De ameaça em ameaça até à ameaça final
Vale a pena pensar na actuação do PS/Governo nestes três casos e perguntar: padrão ou coincidência?
Sempre que a gestão de um dossier se complica, o Governo e o PS desdobram-se em avisos. Tem razão Catarina Martins quando diz que este “não é o primeiro ultimato sobre crise política”. Arrisco dizer que não será, sequer, o último. E acrescento: até aqui, todos acabaram da mesma maneira e não foram os partidos da esquerda a ceder. Vale a pena recordar três exemplos recentes.

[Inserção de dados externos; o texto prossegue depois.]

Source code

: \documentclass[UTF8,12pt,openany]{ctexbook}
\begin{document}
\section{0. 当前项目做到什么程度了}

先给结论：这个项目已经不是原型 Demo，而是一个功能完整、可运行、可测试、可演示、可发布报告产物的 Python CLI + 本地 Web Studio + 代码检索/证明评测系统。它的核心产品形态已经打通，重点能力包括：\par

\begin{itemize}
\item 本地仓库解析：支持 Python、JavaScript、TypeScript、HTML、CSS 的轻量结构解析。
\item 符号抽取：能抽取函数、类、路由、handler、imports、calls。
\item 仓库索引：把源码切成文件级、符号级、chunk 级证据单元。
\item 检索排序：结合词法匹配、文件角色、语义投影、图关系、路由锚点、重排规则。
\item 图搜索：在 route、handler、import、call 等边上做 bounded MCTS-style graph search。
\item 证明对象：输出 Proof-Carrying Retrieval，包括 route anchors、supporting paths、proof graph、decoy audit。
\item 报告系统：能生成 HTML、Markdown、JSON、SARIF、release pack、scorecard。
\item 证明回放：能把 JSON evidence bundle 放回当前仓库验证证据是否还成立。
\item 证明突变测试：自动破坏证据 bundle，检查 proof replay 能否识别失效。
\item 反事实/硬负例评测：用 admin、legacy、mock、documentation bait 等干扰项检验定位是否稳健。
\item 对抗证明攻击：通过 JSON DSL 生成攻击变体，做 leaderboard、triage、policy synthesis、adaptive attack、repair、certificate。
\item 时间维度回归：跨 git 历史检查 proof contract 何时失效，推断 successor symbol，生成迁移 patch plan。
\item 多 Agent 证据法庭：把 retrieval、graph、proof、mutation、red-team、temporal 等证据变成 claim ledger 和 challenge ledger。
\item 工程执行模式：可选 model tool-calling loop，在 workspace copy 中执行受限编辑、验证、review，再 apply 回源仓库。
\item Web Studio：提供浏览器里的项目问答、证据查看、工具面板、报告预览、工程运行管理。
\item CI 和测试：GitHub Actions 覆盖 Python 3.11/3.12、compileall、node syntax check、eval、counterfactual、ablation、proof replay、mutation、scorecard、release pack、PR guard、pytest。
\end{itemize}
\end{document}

Maio de 2019. No auge do debate parlamentar sobre o descongelamento da carreira dos professores, o primeiro-ministro fez uma comunicação ao país, explicando que a aprovação da medida por parte do PSD, do CDS, do PCP e do BE representaria uma “ruptura irreparável” e comprometeria a “a governabilidade presente” e futura. “Ao Governo cumpre garantir a confiança dos portugueses nos compromissos que assumimos e a credibilidade externa do país. Nestas condições, entendi ser meu dever de lealdade institucional informar o Presidente da República e o presidente da Assembleia de que a aprovação em votação final global desta iniciativa parlamentar forçará o Governo a apresentar a sua demissão”, disse António Costa. Era uma sexta-feira. Durante o fim-de-semana começaram os recuos da direita (Rio chamou-lhes exigências) e no dia das votações confirmou-se que seriam o PSD e o CDS a dar a mão ao executivo.

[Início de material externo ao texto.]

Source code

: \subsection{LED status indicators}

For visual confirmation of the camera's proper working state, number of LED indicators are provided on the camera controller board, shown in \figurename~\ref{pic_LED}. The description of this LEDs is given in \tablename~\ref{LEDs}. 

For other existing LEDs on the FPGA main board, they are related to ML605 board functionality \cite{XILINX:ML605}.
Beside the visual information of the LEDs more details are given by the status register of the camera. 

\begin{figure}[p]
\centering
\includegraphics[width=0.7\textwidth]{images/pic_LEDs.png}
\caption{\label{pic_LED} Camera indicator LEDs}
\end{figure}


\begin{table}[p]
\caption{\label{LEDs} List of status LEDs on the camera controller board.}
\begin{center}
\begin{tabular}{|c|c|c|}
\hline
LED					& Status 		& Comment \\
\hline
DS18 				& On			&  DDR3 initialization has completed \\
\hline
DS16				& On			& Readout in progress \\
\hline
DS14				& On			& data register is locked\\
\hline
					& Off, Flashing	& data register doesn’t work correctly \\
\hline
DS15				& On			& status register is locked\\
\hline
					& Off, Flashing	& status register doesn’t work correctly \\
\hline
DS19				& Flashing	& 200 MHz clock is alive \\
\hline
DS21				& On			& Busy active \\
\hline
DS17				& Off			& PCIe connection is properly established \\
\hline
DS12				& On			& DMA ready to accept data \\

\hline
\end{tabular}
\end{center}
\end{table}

Fevereiro de 2020. A redução do IVA da electricidade ameaçou, já este ano, juntar todos os partidos contra o Governo. Não houve declarações solenes ao país, mas Carlos César, presidente do PS, abriu a porta à demissão do Governo caso a lei fosse aprovada com condições mais onerosas para o Orçamento de 2020 do que aquelas que o ministro das Finanças estava disposto a aceitar. “Será necessário ponderar seriamente o que fazer”, disse o socialista. O que aconteceu depois já se sabe. Negociações até altas horas da noite terminaram com o PSD a inviabilizar a proposta comunista (chumbaram todas). O partido garantiu “desde o início” que não aprovaria a descida do IVA “sem nenhuma contrapartida”, justificou o deputado Duarte Pacheco.

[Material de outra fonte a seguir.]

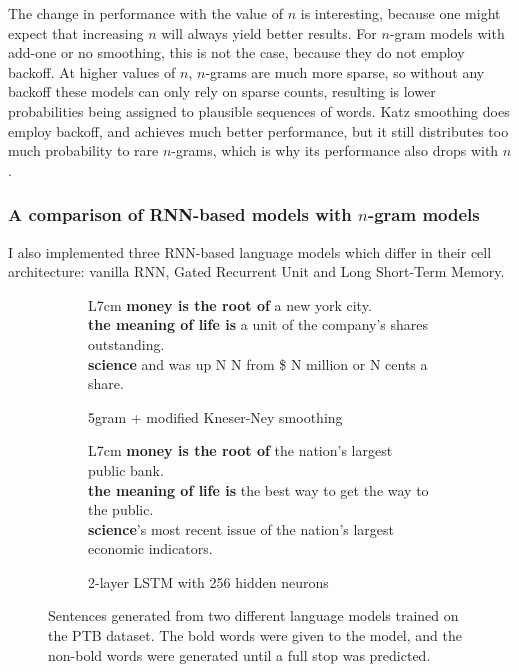 \documentclass[a4paper, 12pt]{report}
\newcommand{\tbf}[1]{\textbf{#1}}
\begin{document}
The change in performance with the value of $n$ is interesting, because one might expect that increasing $n$ will always yield better results. For $n$-gram models with add-one or no smoothing, this is not the case, because they do not employ backoff. At higher values of $n$, $n$-grams are much more sparse, so without any backoff these models can only rely on sparse counts, resulting is lower probabilities being assigned to plausible sequences of words. Katz smoothing does employ backoff, and achieves much better performance, but it still distributes too much probability to rare $n$-grams, which is why its performance also drops with $n$.

\subsubsection*{A comparison of RNN-based models with $n$-gram models}

I also implemented three RNN-based language models which differ in their cell architecture: vanilla RNN, Gated Recurrent Unit and Long Short-Term Memory. \\

\begin{figure}[h]
\captionsetup{justification=centering}
\centering
\begin{subfigure}{0.5\linewidth}
	\centering
	\begin{tabular}{L{7cm}}
		\hline
		\tbf{money is the root of} a new york city. \\ \hline
		\tbf{the meaning of life is} a unit of the company's shares outstanding. \\ \hline
		\tbf{science} and was up N N from \$ N million or N cents a share. \\ \hline
	\end{tabular}
	\caption{5gram + modified Kneser-Ney smoothing}
\end{subfigure}%
\begin{subfigure}{0.5\linewidth}
	\centering
	\begin{tabular}{L{7cm}}
		\hline
		\tbf{money is the root of} the nation's largest public bank. \\ \hline
		\tbf{the meaning of life is} the best way to get the way to the public. \\ \hline
		\tbf{science}'s most recent issue of the nation's largest economic indicators. \\ \hline
	\end{tabular}
	\caption{2-layer LSTM with 256 hidden neurons}
\end{subfigure}
\caption{Sentences generated from two different language models trained on the PTB dataset. The bold words were given to the model, and the non-bold words were generated until a full stop was predicted.}
\label{fig:generated_sentences}
\end{figure}
\end{document}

Junho 2020. Quando o Orçamento do Estado Suplementar (OES) chegou ao Parlamento, Marques Mendes anunciou na SIC que o Governo lhe havia juntado um parecer que era, na verdade, um aviso aos partidos para respeitarem a norma-travão, não aprovando alterações que desvirtuassem o documento, com aumentos da despesa ou descidas da receita. Não foi o mesmo que acenar com uma crise política ou uma demissão, mas a atitude foi recebida por vários partidos como uma tentativa de condicionar os deputados. Resultado: foram aprovadas várias propostas de alteração ao orçamento (como a que veio introduzir mudanças no direito ao subsídio de desemprego e ao subsídio social de desemprego) e algumas delas até foram viabilizadas e propostas pelo PS. No final, o partido que inesperadamente acabou por votar contra o OES foi o PCP. O PSD absteve-se.
Vale a pena pensar na actuação do PS/Governo nestes três casos e perguntar: padrão ou coincidência? A actual legislatura ainda tem mais quase três anos pela frente (e três orçamentos). Não creio que o plano político mais acertado seja ir de ameaça em ameaça até à ameaça final.